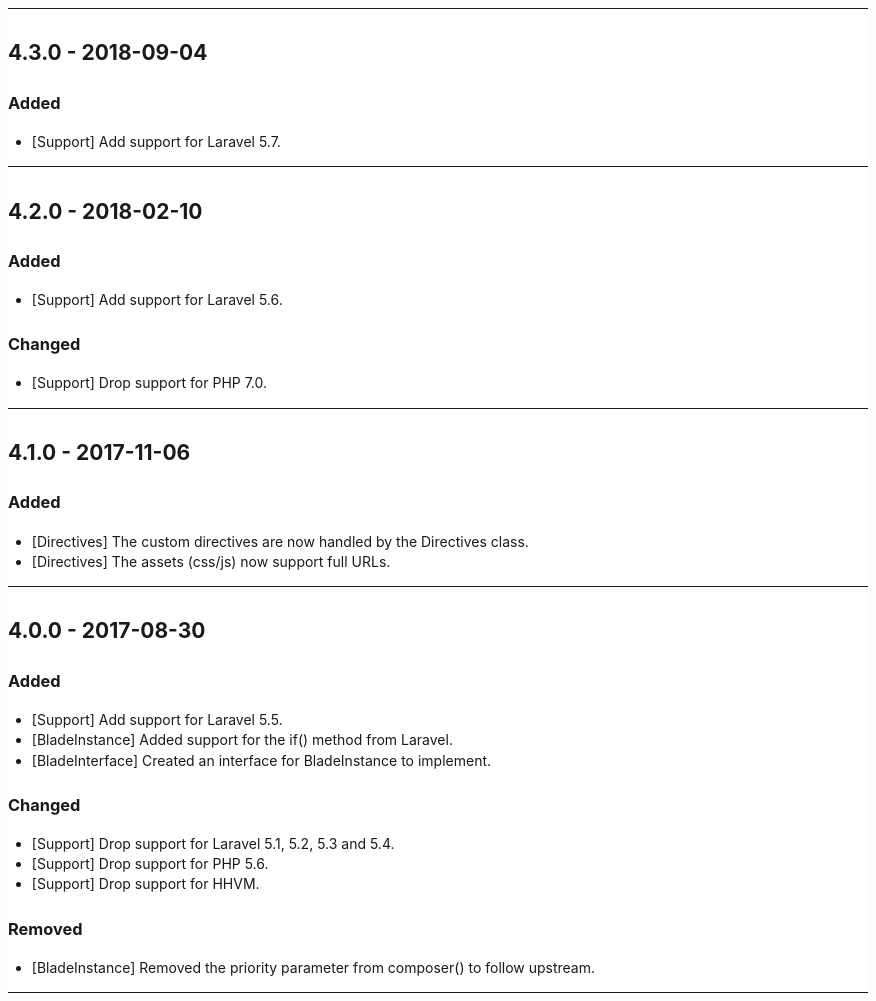 --------

## 4.3.0 - 2018-09-04

### Added

* [Support] Add support for Laravel 5.7.

--------

## 4.2.0 - 2018-02-10

### Added

* [Support] Add support for Laravel 5.6.

### Changed

* [Support] Drop support for PHP 7.0.

--------

## 4.1.0 - 2017-11-06

### Added

* [Directives] The custom directives are now handled by the Directives class.
* [Directives] The assets (css/js) now support full URLs.

--------

## 4.0.0 - 2017-08-30

### Added

* [Support] Add support for Laravel 5.5.
* [BladeInstance] Added support for the if() method from Laravel.
* [BladeInterface] Created an interface for BladeInstance to implement.

### Changed

* [Support] Drop support for Laravel 5.1, 5.2, 5.3 and 5.4.
* [Support] Drop support for PHP 5.6.
* [Support] Drop support for HHVM.

### Removed

* [BladeInstance] Removed the priority parameter from composer() to follow upstream.

--------
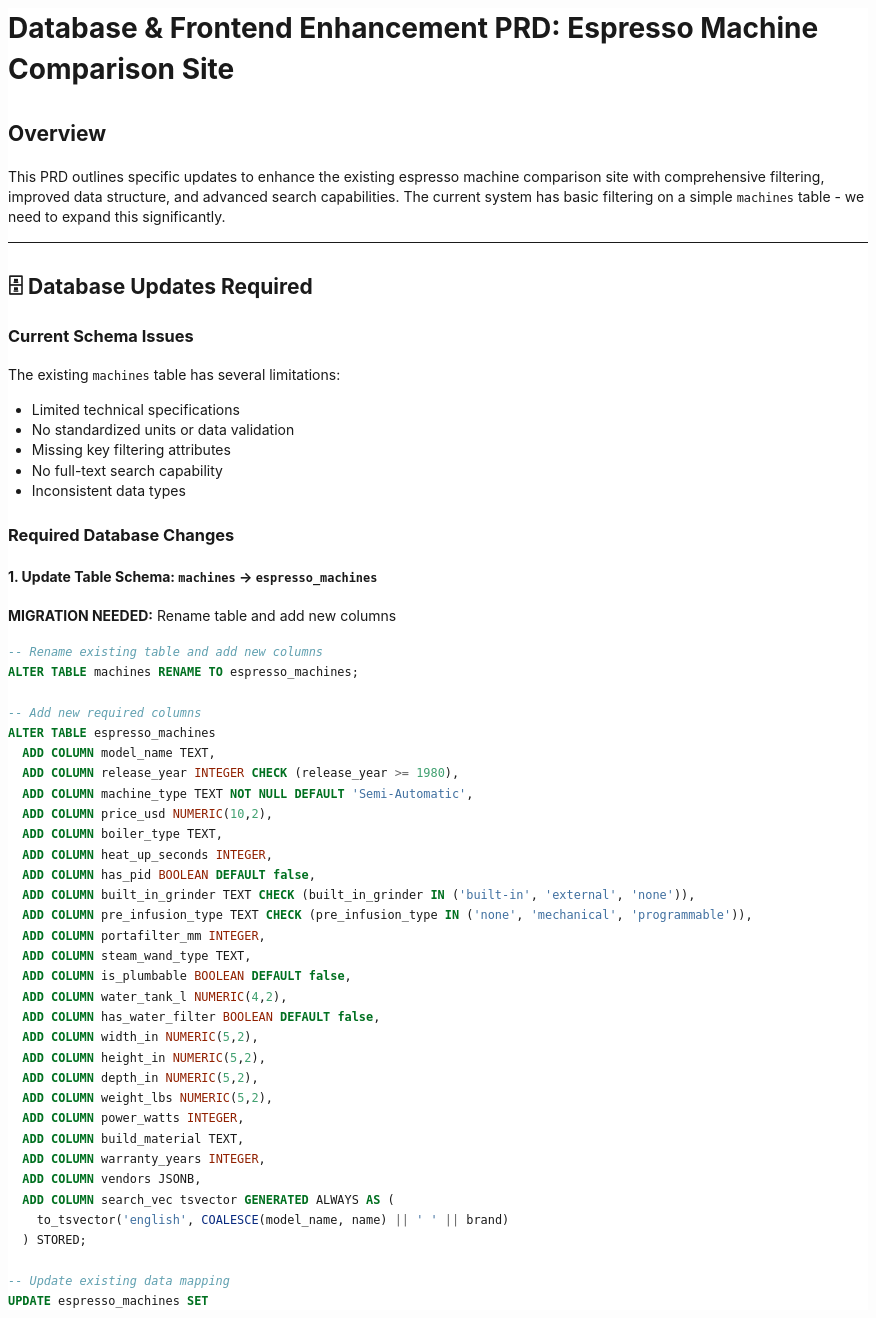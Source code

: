 # Database & Frontend Enhancement PRD: Espresso Machine Comparison Site

## Overview
This PRD outlines specific updates to enhance the existing espresso machine comparison site with comprehensive filtering, improved data structure, and advanced search capabilities. The current system has basic filtering on a simple `machines` table - we need to expand this significantly.

---

## 🗄️ Database Updates Required

### Current Schema Issues
The existing `machines` table has several limitations:
- Limited technical specifications
- No standardized units or data validation
- Missing key filtering attributes
- No full-text search capability
- Inconsistent data types

### Required Database Changes

#### 1. Update Table Schema: `machines` → `espresso_machines`

**MIGRATION NEEDED:** Rename table and add new columns

```sql
-- Rename existing table and add new columns
ALTER TABLE machines RENAME TO espresso_machines;

-- Add new required columns
ALTER TABLE espresso_machines 
  ADD COLUMN model_name TEXT,
  ADD COLUMN release_year INTEGER CHECK (release_year >= 1980),
  ADD COLUMN machine_type TEXT NOT NULL DEFAULT 'Semi-Automatic',
  ADD COLUMN price_usd NUMERIC(10,2),
  ADD COLUMN boiler_type TEXT,
  ADD COLUMN heat_up_seconds INTEGER,
  ADD COLUMN has_pid BOOLEAN DEFAULT false,
  ADD COLUMN built_in_grinder TEXT CHECK (built_in_grinder IN ('built-in', 'external', 'none')),
  ADD COLUMN pre_infusion_type TEXT CHECK (pre_infusion_type IN ('none', 'mechanical', 'programmable')),
  ADD COLUMN portafilter_mm INTEGER,
  ADD COLUMN steam_wand_type TEXT,
  ADD COLUMN is_plumbable BOOLEAN DEFAULT false,
  ADD COLUMN water_tank_l NUMERIC(4,2),
  ADD COLUMN has_water_filter BOOLEAN DEFAULT false,
  ADD COLUMN width_in NUMERIC(5,2),
  ADD COLUMN height_in NUMERIC(5,2),
  ADD COLUMN depth_in NUMERIC(5,2),
  ADD COLUMN weight_lbs NUMERIC(5,2),
  ADD COLUMN power_watts INTEGER,
  ADD COLUMN build_material TEXT,
  ADD COLUMN warranty_years INTEGER,
  ADD COLUMN vendors JSONB,
  ADD COLUMN search_vec tsvector GENERATED ALWAYS AS (
    to_tsvector('english', COALESCE(model_name, name) || ' ' || brand)
  ) STORED;

-- Update existing data mapping
UPDATE espresso_machines SET
```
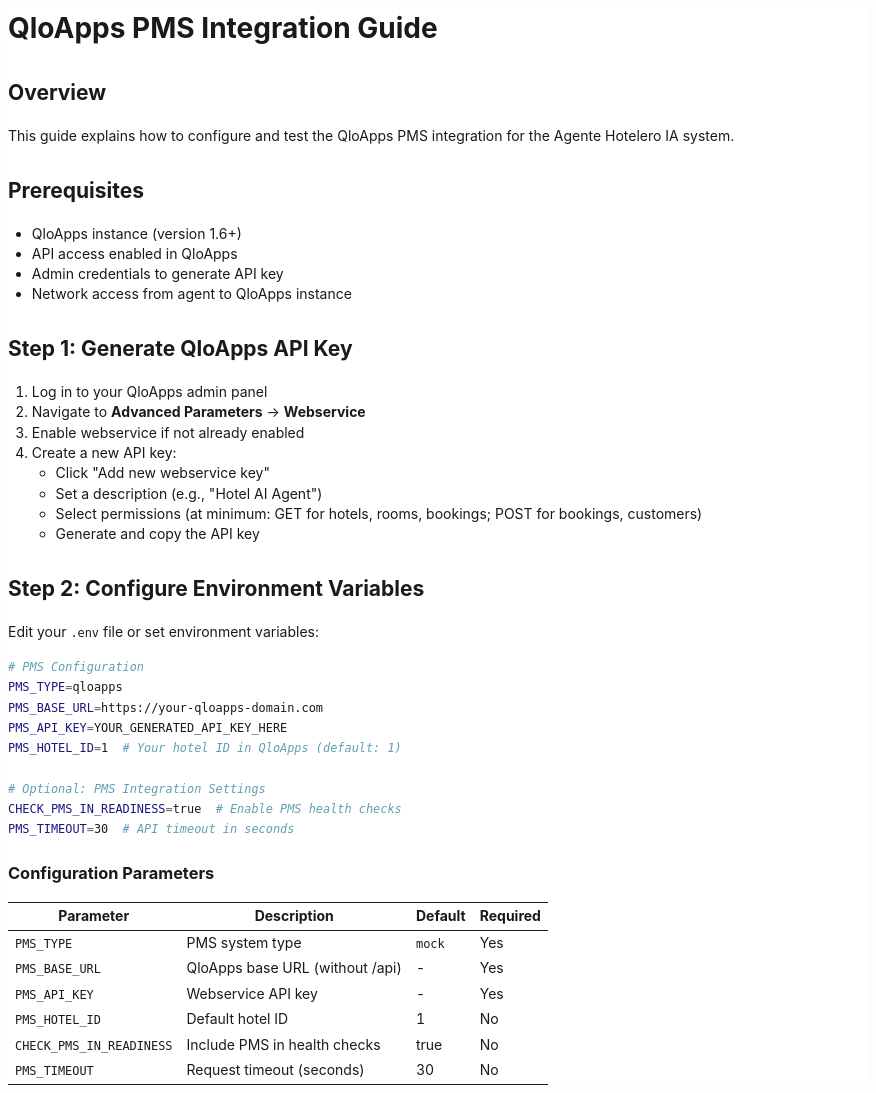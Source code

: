 # QloApps PMS Integration Guide

## Overview

This guide explains how to configure and test the QloApps PMS integration for the Agente Hotelero IA system.

## Prerequisites

- QloApps instance (version 1.6+)
- API access enabled in QloApps
- Admin credentials to generate API key
- Network access from agent to QloApps instance

## Step 1: Generate QloApps API Key

1. Log in to your QloApps admin panel
2. Navigate to **Advanced Parameters** → **Webservice**
3. Enable webservice if not already enabled
4. Create a new API key:
   - Click "Add new webservice key"
   - Set a description (e.g., "Hotel AI Agent")
   - Select permissions (at minimum: GET for hotels, rooms, bookings; POST for bookings, customers)
   - Generate and copy the API key

## Step 2: Configure Environment Variables

Edit your `.env` file or set environment variables:

```bash
# PMS Configuration
PMS_TYPE=qloapps
PMS_BASE_URL=https://your-qloapps-domain.com
PMS_API_KEY=YOUR_GENERATED_API_KEY_HERE
PMS_HOTEL_ID=1  # Your hotel ID in QloApps (default: 1)

# Optional: PMS Integration Settings
CHECK_PMS_IN_READINESS=true  # Enable PMS health checks
PMS_TIMEOUT=30  # API timeout in seconds
```

### Configuration Parameters

| Parameter | Description | Default | Required |
|-----------|-------------|---------|----------|
| `PMS_TYPE` | PMS system type | `mock` | Yes |
| `PMS_BASE_URL` | QloApps base URL (without /api) | - | Yes |
| `PMS_API_KEY` | Webservice API key | - | Yes |
| `PMS_HOTEL_ID` | Default hotel ID | 1 | No |
| `CHECK_PMS_IN_READINESS` | Include PMS in health checks | true | No |
| `PMS_TIMEOUT` | Request timeout (seconds) | 30 | No |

--------------------------------------------------

▸ What you have to do: Go through the material and select each line with the string "filtering" in it.

▸ Exercise solution:
This PRD outlines specific updates to enhance the existing espresso machine comparison site with comprehensive filtering, improved data structure, and advanced search capabilities. The current system has basic filtering on a simple `machines` table - we need to expand this significantly.
- Missing key filtering attributes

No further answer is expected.